Ruthenium-Catalyzed Two-Component Addition To Form 1,3-Dienes: Optimization, Scope, Applications, and Mechanism
2001-11-17T00:00:00Z (GMT) by
A two component coupling of an allene and an activated olefin to form 1,3-dienes has been developed. The requisite allenes are synthesized either from terminal alkynes by a one carbon homologation using copper(I) iodide, paraformaldehyde, and diisopropylamine, via an ortho ester-Claisen rearrangement from a propargylic alcohol, or via a Wittig type reaction on a ketene generated in situ from an acid chloride. Mono- through tetrasubstituted allenes could be synthesized by these methods. Either cyclopentadienylruthenium(II) cyclooctadiene chloride or cyclopentadienylruthenium(II) trisacetonitrile hexafluorophosphate catalyze the addition reaction. When the former catalyst is employed, an alkyne activator is added to help generate the active catalyst. Through systematic optimization studies, a range of conditions was examined. The optimal conditions consisted of the use of cerium(III) trichloride heptahydrate as a cocatalyst in dimethylformamide as a solvent at 60 °C. The reaction was found to be chemoselective, and a wide range of functionality was tolerated, including esters, alcohols, nitriles, and amides.

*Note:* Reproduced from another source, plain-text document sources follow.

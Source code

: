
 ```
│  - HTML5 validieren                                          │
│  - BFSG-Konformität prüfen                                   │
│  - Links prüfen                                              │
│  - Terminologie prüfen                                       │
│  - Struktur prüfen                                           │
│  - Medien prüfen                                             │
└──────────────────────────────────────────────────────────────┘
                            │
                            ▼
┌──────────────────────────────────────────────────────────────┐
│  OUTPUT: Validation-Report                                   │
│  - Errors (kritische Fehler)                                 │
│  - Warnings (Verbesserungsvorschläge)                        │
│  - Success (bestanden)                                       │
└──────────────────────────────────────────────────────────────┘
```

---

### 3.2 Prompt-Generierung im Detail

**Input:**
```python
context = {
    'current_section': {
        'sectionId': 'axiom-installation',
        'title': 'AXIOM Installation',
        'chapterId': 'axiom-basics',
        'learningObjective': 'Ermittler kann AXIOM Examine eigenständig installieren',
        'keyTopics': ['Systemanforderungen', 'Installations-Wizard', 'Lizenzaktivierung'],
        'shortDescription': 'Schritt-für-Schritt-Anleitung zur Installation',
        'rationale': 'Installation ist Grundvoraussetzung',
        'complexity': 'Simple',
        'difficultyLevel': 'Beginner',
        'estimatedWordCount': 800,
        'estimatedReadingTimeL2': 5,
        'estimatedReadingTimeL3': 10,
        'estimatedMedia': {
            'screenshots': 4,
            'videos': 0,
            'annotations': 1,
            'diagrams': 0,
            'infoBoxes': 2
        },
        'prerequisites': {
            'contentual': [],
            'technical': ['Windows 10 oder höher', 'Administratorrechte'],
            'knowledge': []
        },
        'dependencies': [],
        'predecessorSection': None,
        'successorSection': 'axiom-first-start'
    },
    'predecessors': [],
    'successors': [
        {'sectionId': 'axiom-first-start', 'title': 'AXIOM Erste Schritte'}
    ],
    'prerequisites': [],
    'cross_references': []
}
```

When substituted allenes are used, good selectivity can be obtained with proper substitution. A mechanism involving a ruthenacycle is proposed to account for the selectivity or lack thereof in product formation. With disubstituted allenes, selectivity is obtained when β-hydrogen elimination is favored from a specific site. In tri- and tetrasubstituted allenes, steric issues concerning the C−C bond forming event appear to be the dominant factor in determining product formation. This process represents a highly atom-economical synthesis of 1,3-dienes in a controlled fashion. The utility of the 1,3-diene products was demonstrated by their use in Diels−Alder reactions to form a variety of cyclic systems including polycyclic structures. This sequence represents a convergent atom economic method for ring formation by a series of simple additions.